EXERCISE BRIEF:
Say how many lines in the records include the string "test", adding no other words.
[[ EXTRACTED INFORMATION, beginning ]]
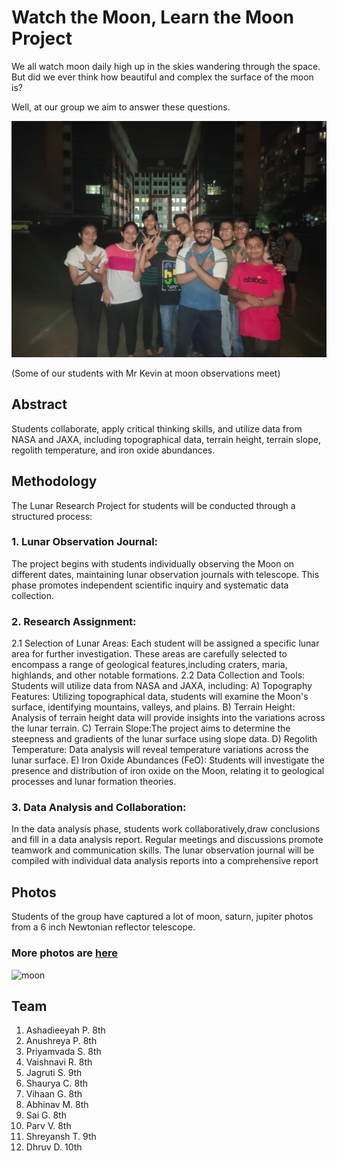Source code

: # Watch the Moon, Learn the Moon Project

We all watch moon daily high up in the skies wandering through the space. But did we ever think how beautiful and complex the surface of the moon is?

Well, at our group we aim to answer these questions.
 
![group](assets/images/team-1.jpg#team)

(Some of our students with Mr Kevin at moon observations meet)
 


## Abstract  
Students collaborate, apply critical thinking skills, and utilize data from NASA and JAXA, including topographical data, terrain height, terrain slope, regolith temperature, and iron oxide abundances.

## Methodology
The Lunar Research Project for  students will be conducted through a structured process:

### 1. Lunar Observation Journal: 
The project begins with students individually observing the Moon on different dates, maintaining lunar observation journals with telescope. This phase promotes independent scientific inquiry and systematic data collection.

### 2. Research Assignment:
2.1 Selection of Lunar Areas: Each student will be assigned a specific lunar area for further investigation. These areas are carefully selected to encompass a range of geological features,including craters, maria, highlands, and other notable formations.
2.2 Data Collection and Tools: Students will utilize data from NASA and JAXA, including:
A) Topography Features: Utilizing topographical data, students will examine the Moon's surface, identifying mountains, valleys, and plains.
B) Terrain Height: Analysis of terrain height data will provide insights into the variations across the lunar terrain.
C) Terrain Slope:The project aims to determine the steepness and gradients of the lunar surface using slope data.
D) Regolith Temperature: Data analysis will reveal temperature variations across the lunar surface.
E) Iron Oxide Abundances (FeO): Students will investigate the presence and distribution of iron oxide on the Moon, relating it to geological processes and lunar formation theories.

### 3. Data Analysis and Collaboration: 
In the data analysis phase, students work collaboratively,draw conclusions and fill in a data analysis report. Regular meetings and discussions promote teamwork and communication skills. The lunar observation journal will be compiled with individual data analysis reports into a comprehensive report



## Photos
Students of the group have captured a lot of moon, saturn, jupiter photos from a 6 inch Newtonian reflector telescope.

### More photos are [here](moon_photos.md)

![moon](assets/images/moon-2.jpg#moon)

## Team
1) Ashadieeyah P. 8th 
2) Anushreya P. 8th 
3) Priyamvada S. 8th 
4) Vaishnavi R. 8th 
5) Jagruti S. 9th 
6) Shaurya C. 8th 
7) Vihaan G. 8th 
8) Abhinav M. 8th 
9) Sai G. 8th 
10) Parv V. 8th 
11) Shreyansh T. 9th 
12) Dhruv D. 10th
[[ EXTRACTED INFORMATION, end ]]
[[ EXTRACTED INFORMATION, beginning ]]
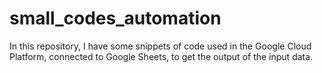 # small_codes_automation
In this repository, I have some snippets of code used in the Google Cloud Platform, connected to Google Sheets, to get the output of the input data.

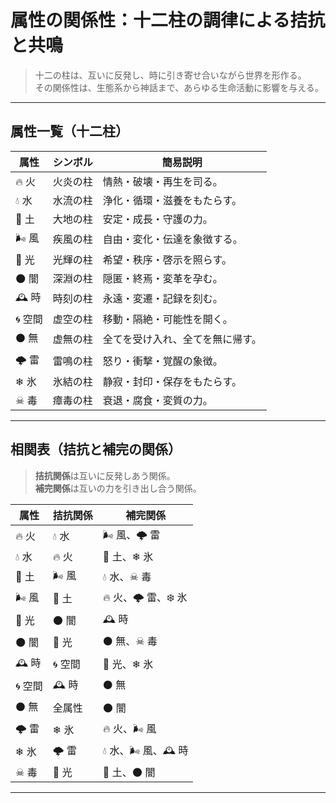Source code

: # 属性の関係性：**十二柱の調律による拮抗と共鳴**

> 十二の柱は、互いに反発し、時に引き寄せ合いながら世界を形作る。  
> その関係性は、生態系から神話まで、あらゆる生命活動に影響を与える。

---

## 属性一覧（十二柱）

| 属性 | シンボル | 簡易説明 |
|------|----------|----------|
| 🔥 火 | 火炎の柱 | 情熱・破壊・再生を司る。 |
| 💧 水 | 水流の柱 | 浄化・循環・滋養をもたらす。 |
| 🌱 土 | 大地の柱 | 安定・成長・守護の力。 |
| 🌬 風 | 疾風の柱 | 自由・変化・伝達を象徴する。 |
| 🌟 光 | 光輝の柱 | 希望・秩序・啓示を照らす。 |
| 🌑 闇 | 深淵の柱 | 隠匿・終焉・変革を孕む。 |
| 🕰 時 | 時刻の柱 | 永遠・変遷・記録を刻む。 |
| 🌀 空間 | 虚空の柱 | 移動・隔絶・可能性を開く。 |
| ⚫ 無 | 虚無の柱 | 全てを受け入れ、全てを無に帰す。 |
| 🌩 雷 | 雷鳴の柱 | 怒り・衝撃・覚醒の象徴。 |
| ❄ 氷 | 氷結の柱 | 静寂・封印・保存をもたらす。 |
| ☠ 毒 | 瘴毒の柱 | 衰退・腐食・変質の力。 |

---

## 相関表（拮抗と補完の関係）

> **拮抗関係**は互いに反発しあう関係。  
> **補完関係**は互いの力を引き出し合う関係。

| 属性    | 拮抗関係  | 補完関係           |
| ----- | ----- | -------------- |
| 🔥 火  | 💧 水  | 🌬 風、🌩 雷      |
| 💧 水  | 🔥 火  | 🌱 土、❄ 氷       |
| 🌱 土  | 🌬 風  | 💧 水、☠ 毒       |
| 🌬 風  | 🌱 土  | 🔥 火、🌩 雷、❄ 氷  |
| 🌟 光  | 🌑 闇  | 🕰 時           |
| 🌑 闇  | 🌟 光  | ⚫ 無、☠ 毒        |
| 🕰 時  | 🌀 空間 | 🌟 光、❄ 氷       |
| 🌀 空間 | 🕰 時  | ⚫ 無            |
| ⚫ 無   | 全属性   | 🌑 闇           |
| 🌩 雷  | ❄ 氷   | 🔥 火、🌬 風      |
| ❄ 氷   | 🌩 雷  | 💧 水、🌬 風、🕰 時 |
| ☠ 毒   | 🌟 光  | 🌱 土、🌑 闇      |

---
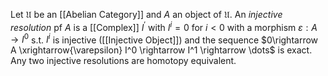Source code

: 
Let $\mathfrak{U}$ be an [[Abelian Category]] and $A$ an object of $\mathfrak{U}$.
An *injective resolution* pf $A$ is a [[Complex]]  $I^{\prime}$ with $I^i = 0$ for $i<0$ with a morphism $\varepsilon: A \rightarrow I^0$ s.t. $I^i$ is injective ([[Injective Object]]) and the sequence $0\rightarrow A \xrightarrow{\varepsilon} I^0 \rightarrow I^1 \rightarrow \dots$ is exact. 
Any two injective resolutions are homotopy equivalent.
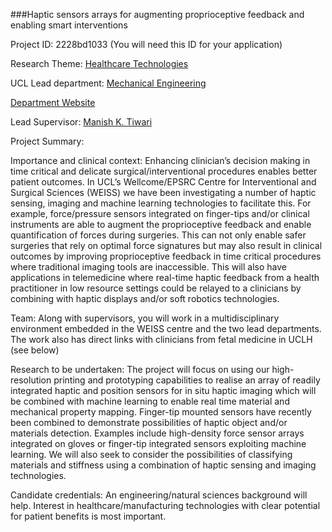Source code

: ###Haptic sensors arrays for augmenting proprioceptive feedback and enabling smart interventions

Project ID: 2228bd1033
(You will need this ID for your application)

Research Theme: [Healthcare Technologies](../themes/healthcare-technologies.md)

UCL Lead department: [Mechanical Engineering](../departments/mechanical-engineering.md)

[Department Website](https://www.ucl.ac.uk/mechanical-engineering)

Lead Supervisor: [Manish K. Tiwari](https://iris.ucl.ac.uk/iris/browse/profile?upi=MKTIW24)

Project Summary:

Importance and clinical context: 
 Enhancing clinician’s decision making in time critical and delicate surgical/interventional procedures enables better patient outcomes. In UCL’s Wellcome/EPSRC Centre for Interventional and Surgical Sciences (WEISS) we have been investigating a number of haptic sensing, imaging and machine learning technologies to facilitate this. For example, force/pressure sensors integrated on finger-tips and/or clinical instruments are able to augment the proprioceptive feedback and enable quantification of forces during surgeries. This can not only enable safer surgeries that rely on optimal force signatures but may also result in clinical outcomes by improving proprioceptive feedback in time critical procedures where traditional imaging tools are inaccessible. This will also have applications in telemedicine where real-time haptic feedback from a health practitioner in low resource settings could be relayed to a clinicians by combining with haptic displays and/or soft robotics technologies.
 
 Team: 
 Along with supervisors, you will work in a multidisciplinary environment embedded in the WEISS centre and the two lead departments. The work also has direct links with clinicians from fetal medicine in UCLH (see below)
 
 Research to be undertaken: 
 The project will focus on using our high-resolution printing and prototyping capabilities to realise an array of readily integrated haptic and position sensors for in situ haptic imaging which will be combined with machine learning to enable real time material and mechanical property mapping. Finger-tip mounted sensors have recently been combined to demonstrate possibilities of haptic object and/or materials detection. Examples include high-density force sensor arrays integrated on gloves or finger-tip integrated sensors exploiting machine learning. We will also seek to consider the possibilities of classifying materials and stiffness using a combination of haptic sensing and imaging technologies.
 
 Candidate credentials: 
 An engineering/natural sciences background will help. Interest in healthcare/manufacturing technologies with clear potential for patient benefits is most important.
[[ EXTRACTED INFORMATION, end ]]
[[ EXTRACTED INFORMATION, beginning ]]
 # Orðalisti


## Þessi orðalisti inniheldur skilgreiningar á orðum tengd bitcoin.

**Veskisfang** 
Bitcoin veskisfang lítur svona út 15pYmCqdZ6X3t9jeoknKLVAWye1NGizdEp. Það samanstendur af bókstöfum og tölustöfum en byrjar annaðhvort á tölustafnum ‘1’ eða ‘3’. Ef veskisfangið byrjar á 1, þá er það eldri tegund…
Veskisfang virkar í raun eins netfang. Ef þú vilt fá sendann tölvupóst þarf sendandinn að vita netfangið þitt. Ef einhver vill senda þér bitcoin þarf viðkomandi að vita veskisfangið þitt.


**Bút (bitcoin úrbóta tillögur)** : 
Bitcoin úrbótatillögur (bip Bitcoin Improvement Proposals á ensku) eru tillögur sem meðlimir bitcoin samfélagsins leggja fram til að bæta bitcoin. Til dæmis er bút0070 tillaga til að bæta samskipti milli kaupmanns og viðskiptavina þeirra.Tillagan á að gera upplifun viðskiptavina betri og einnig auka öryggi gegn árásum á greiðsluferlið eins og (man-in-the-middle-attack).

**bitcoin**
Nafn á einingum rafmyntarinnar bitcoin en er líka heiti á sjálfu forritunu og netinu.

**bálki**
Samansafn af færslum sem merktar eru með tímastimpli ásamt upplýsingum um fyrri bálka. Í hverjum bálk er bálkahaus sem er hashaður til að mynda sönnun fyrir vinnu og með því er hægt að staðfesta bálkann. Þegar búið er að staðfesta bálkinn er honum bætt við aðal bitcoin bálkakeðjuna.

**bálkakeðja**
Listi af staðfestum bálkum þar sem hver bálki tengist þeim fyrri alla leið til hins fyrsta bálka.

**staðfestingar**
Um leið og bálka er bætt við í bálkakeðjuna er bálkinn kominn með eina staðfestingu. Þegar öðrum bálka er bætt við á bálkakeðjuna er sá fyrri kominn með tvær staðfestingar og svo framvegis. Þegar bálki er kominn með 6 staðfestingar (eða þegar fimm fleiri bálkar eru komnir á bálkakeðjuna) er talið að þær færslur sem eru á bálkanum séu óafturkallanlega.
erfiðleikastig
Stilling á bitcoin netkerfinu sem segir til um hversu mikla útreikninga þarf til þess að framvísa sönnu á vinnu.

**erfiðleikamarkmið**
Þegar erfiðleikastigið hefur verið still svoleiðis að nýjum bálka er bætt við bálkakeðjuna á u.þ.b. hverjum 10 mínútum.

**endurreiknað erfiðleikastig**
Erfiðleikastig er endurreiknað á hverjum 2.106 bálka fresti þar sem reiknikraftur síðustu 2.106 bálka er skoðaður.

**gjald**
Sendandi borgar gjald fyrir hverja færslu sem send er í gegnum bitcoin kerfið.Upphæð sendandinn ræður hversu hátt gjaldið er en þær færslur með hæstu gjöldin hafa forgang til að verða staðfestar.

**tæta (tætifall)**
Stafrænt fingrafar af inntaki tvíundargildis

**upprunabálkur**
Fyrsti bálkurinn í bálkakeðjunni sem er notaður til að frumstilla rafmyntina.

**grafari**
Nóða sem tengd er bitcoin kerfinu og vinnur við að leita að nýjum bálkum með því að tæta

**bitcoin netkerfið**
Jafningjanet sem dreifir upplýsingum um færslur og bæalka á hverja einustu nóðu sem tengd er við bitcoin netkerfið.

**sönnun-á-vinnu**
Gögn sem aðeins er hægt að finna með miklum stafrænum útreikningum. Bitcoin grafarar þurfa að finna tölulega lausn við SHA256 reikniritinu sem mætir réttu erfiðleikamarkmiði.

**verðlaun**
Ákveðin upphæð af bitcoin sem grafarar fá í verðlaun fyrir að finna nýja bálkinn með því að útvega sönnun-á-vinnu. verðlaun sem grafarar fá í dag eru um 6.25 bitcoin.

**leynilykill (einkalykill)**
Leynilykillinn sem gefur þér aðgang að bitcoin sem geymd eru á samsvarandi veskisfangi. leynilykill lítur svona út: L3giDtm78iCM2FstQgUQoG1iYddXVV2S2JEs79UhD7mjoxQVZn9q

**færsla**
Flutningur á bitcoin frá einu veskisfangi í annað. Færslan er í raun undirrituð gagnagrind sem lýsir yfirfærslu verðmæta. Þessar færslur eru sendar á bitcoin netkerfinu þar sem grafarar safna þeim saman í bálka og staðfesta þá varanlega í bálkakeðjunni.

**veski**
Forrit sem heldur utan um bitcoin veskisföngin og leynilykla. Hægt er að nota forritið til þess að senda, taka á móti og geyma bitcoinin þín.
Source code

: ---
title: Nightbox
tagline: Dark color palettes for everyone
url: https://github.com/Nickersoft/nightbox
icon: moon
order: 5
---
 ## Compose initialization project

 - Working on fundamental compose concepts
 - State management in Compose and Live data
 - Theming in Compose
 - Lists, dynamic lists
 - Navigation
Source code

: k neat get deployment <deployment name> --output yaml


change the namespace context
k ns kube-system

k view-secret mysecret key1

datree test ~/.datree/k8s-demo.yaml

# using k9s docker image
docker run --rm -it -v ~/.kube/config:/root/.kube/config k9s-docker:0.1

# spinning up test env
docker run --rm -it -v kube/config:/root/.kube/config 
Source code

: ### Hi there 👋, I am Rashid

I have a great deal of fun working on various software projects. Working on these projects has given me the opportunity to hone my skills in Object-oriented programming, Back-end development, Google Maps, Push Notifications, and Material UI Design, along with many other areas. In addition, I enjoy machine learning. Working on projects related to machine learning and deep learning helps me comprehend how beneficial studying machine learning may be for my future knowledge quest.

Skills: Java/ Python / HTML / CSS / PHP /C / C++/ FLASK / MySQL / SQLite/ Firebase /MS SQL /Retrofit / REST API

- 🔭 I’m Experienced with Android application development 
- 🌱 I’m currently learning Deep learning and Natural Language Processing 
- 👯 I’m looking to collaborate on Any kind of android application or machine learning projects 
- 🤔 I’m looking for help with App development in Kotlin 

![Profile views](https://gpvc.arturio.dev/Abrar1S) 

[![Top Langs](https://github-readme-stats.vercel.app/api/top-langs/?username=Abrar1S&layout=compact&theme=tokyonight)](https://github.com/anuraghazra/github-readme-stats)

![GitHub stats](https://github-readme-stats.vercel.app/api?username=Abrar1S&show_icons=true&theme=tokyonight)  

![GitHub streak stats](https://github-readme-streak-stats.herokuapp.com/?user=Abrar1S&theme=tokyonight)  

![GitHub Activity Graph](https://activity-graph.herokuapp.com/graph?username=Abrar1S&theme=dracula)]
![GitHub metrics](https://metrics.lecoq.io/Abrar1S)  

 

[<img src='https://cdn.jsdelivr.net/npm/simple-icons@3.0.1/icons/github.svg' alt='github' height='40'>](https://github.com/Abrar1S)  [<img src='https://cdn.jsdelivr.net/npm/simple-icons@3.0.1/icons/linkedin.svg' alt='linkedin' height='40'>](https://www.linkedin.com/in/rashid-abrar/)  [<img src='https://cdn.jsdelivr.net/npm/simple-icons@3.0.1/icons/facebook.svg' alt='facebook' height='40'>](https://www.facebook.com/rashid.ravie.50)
[[ EXTRACTED INFORMATION, end ]]
SOLUTION FOR THIS EXERCISE:
2